Bar La Campana in Madrid
Calamari (deep-fried squid) is one of those foods that has no middle ground. For most, it’s either an emphatic “yuck”, or a definite WOW
Using the above logic, Bar La Campaign in Madrid is either a place you will choose to pass by, or deliberately seek out. This is because, although there are other offerings, the bar’s signature dish is a big, fat, authentically Madrid calamari sandwich.
Simon and I are both lovers of calamari, so when Tatiana, our Madrid walking tour guide pointed out the only bar she would recommend because of it’s amazing and reasonably priced 2.70 Euros (around $4 US) calamari sandwiches, we took note of the location.
We didn’t get to the bar until mid-afternoon, but it was crowded nonetheless. The lower level, where the bar and two commercial deep fryers stood was completely full, so we went up a short flight of stairs and found a tiny table with two chairs.
Looking around, all Simon could see was people working their way through bocadillos (giant bread rolls) piled high with calamari. So, when in Madrid…
While Otto and I guarded our precious piece of bar real estate, Simon went downstairs to “hunt and gather”. Returning a surprisingly short time later, he set down a two plates and two glasses.
One of the plates held an assortment of green olives, while the other contained both our sandwiches and two packets of mayonnaise. The glasses were filled with hard cider..
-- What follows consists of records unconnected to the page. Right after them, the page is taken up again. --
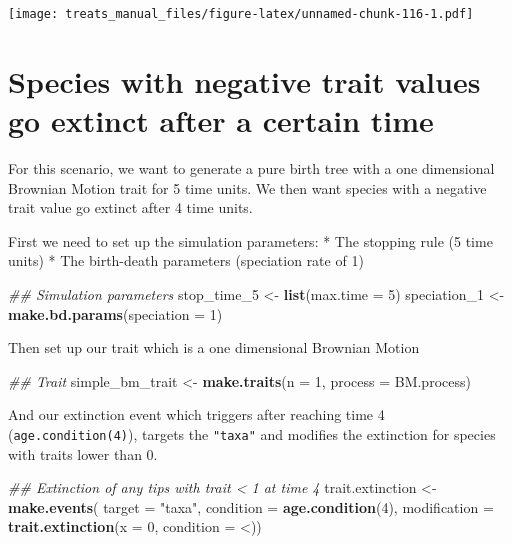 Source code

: \documentclass[
]{book}
\newenvironment{Shaded}{\begin{snugshade}}{\end{snugshade}}
\newcommand{\CommentTok}[1]{\textcolor[rgb]{0.56,0.35,0.01}{\textit{#1}}}
\newcommand{\DataTypeTok}[1]{\textcolor[rgb]{0.13,0.29,0.53}{#1}}
\newcommand{\DecValTok}[1]{\textcolor[rgb]{0.00,0.00,0.81}{#1}}
\newcommand{\KeywordTok}[1]{\textcolor[rgb]{0.13,0.29,0.53}{\textbf{#1}}}
\newcommand{\NormalTok}[1]{#1}
\newcommand{\StringTok}[1]{\textcolor[rgb]{0.31,0.60,0.02}{#1}}
\begin{document}
\texttt{[image: treats\_manual\_files/figure-latex/unnamed-chunk-116-1.pdf]}

\hypertarget{EGneg_ext}{%
\section{Species with negative trait values go extinct after a certain time}\label{EGneg_ext}}

For this scenario, we want to generate a pure birth tree with a one dimensional Brownian Motion trait for 5 time units.
We then want species with a negative trait value go extinct after 4 time units.

First we need to set up the simulation parameters:
* The stopping rule (5 time units)
* The birth-death parameters (speciation rate of 1)

\begin{Shaded}
\begin{Highlighting}[]
\CommentTok{\#\# Simulation parameters}
\NormalTok{stop\_time\_}\DecValTok{5}\NormalTok{ \textless{}{-}}\StringTok{ }\KeywordTok{list}\NormalTok{(}\DataTypeTok{max.time =} \DecValTok{5}\NormalTok{)}
\NormalTok{speciation\_}\DecValTok{1}\NormalTok{ \textless{}{-}}\StringTok{ }\KeywordTok{make.bd.params}\NormalTok{(}\DataTypeTok{speciation =} \DecValTok{1}\NormalTok{)}
\end{Highlighting}
\end{Shaded}

Then set up our trait which is a one dimensional Brownian Motion

\begin{Shaded}
\begin{Highlighting}[]
\CommentTok{\#\# Trait}
\NormalTok{simple\_bm\_trait \textless{}{-}}\StringTok{ }\KeywordTok{make.traits}\NormalTok{(}\DataTypeTok{n =} \DecValTok{1}\NormalTok{, }\DataTypeTok{process =}\NormalTok{ BM.process)}
\end{Highlighting}
\end{Shaded}

And our extinction event which triggers after reaching time 4 (\texttt{age.condition(4)}), targets the \texttt{"taxa"} and modifies the extinction for species with traits lower than 0.

\begin{Shaded}
\begin{Highlighting}[]
\CommentTok{\#\# Extinction of any tips with trait \textless{} 1 at time 4}
\NormalTok{trait.extinction \textless{}{-}}\StringTok{ }\KeywordTok{make.events}\NormalTok{(}
                      \DataTypeTok{target =} \StringTok{"taxa"}\NormalTok{,}
                      \DataTypeTok{condition =} \KeywordTok{age.condition}\NormalTok{(}\DecValTok{4}\NormalTok{),}
                      \DataTypeTok{modification =} \KeywordTok{trait.extinction}\NormalTok{(}\DataTypeTok{x =} \DecValTok{0}\NormalTok{,}
                                                      \DataTypeTok{condition =} \StringTok{\textasciigrave{}}\DataTypeTok{\textless{}}\StringTok{\textasciigrave{}}\NormalTok{))}
\end{Highlighting}
\end{Shaded}
\end{document}
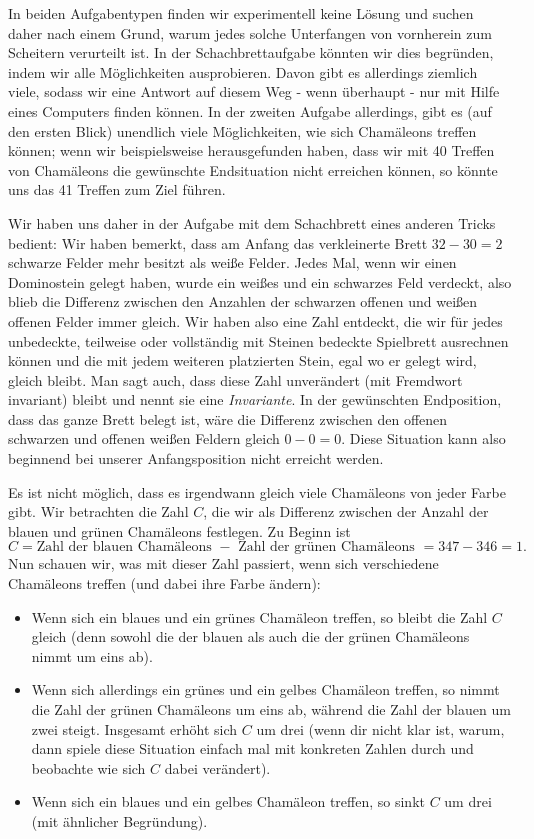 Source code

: \documentclass[a4paper,ngerman,12pt]{scrartcl}
\theoremstyle{definition}
\theoremstyle{plain}
\theoremstyle{remark}
\begin{document}
In beiden Aufgabentypen finden wir experimentell keine Lösung und suchen daher nach einem Grund, warum jedes solche Unterfangen von vornherein zum Scheitern verurteilt ist. In der Schachbrettaufgabe könnten wir dies begründen, indem wir alle Möglichkeiten ausprobieren. Davon gibt es allerdings ziemlich viele, sodass wir eine Antwort auf diesem Weg - wenn überhaupt - nur mit Hilfe eines Computers finden können. In der zweiten Aufgabe allerdings, gibt es (auf den ersten Blick) unendlich viele Möglichkeiten, wie sich Chamäleons treffen können; wenn wir beispielsweise herausgefunden haben, dass wir mit 40 Treffen von Chamäleons die gewünschte Endsituation nicht erreichen können, so könnte uns das 41 Treffen zum Ziel führen.

Wir haben uns daher in der Aufgabe mit dem Schachbrett eines anderen Tricks bedient: Wir haben bemerkt, dass am Anfang das verkleinerte Brett $32 - 30 = 2$ schwarze Felder mehr besitzt als weiße Felder. Jedes Mal, wenn wir einen Dominostein gelegt haben, wurde ein weißes und ein schwarzes Feld verdeckt, also blieb die Differenz zwischen den Anzahlen der schwarzen offenen und weißen offenen Felder immer gleich. Wir haben also eine Zahl entdeckt, die wir für jedes unbedeckte, teilweise oder vollständig mit Steinen bedeckte Spielbrett ausrechnen können und die mit jedem weiteren platzierten Stein, egal wo er gelegt wird, gleich bleibt. Man sagt auch, dass diese Zahl unverändert (mit Fremdwort invariant) bleibt und nennt sie eine \emph{Invariante}. In der gewünschten Endposition, dass das ganze Brett belegt ist, wäre die Differenz zwischen den offenen schwarzen und offenen weißen Feldern gleich $0 - 0 = 0$. Diese Situation kann also beginnend bei unserer Anfangsposition nicht erreicht werden.

Es ist nicht möglich, dass es irgendwann gleich viele Chamäleons von jeder Farbe gibt. Wir betrachten die Zahl $C$, die wir als Differenz zwischen der Anzahl der blauen und grünen Chamäleons festlegen. Zu Beginn ist
	\[C = \text{Zahl der blauen Chamäleons } - \text{ Zahl der grünen Chamäleons } = 347 - 346 = 1.\]
Nun schauen wir, was mit dieser Zahl passiert, wenn sich verschiedene Chamäleons treffen (und dabei ihre Farbe ändern):
\begin{itemize}
	\item Wenn sich ein blaues und ein grünes Chamäleon treffen, so bleibt die Zahl $C$ gleich (denn sowohl die der blauen als auch die der grünen Chamäleons nimmt um eins ab).
	\item Wenn sich allerdings ein grünes und ein gelbes Chamäleon treffen, so nimmt die Zahl der grünen Chamäleons um eins ab, während die Zahl der blauen um zwei steigt. Insgesamt erhöht sich $C$ um drei (wenn dir nicht klar ist, warum, dann spiele diese Situation einfach mal mit konkreten Zahlen durch und beobachte wie sich $C$ dabei verändert).
	\item Wenn sich ein blaues und ein gelbes Chamäleon treffen, so sinkt $C$ um drei (mit ähnlicher Begründung).
\end{itemize}
\end{document}

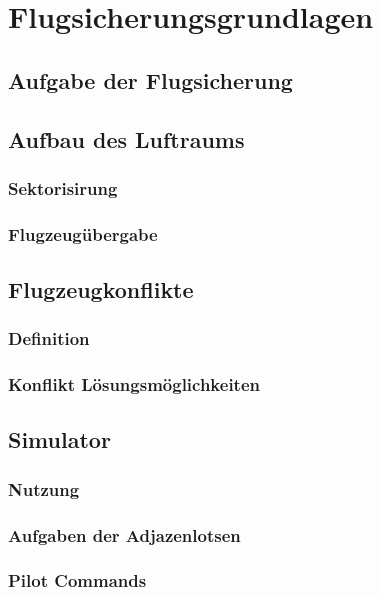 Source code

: \chapter{Flugsicherungsgrundlagen}
\label{ch:fs_grundlagen}

\section{Aufgabe der Flugsicherung}

\section{Aufbau des Luftraums}

\subsection{Sektorisirung}

\subsection{Flugzeugübergabe}

\section{Flugzeugkonflikte}

\subsection{Definition}

\subsection{Konflikt Lösungsmöglichkeiten}

\section{Simulator}

\subsection{Nutzung}

\subsection{Aufgaben der Adjazenlotsen}

\subsection{Pilot Commands}
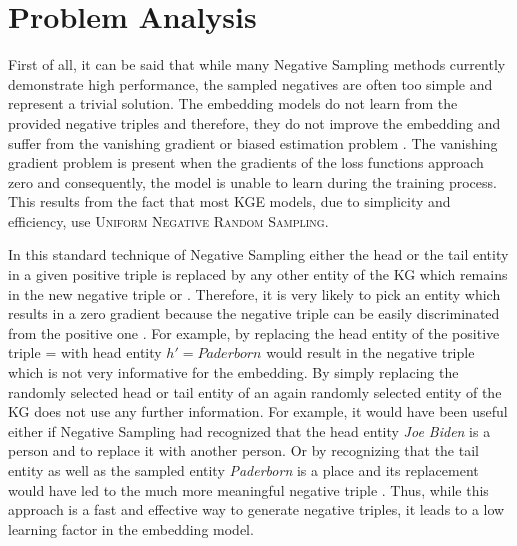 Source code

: \section{Problem Analysis}
\label{sec:problem_analysis}

First of all, it can be said that while many Negative Sampling methods currently demonstrate high performance, the sampled negatives are often too simple and represent a trivial solution. 
The embedding models do not learn from the provided negative triples and therefore, they do not improve the embedding and suffer from the vanishing gradient or biased estimation problem \cite{zhang2021efficient}.
The vanishing gradient problem is present when the gradients of the loss functions approach zero and consequently, the model is unable to learn during the training process.
This results from the fact that most \ac{KGE} models, due to simplicity and efficiency, use \textsc{Uniform Negative Random Sampling}.

In this standard technique of Negative Sampling either the head or the tail entity in a given positive triple  is replaced by any other entity of the \ac{KG} which remains in the new negative triple  or . 
Therefore, it is very likely to pick an entity which results in a zero gradient because the negative triple can be easily discriminated from the positive one \cite{cai2017kbgan}.
For example, by replacing the head entity of the positive triple  =  with head entity $h' = Paderborn$ would result in the negative triple  which is not very informative for the embedding.
By simply replacing the randomly selected head or tail entity of an again randomly selected entity of the \ac{KG} does not use any further information.
For example, it would have been useful either if Negative Sampling had recognized that the head entity \textit{Joe Biden} is a person and to replace it with another person.
Or by recognizing that the tail entity as well as the sampled entity \textit{Paderborn} is a place and its replacement would have led to the much more meaningful negative triple .  
Thus, while this approach is a fast and effective way to generate negative triples, it leads to a low learning factor in the embedding model.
Okay, I’m making it sound pretty awful, but what we had for lunch that day was akin to a Mediterranean cruise for our taste buds.
The bocadillos were piled so high with calamari that you couldn’t squeeze the two halves together to even attempt to take a bite. What to do? Since we had no forks, and have no class, we did what came naturally: just started picking off pieces of those hot, fresh calamari and making them disappear. It was unusually tender – something Tatiana mentioned – and nothing like some of the rubbery abominations I’ve tasted at the hands of cooks who didn’t have a clue how to treat this treasure from the sea. Also, the batter was very crisp and light, so those delicious morsels were actually half naked. The flavor was subtle, blending with the perfect texture to make each bite WOW-worthy. By the way, we did have enough class to totally ignore the mayo.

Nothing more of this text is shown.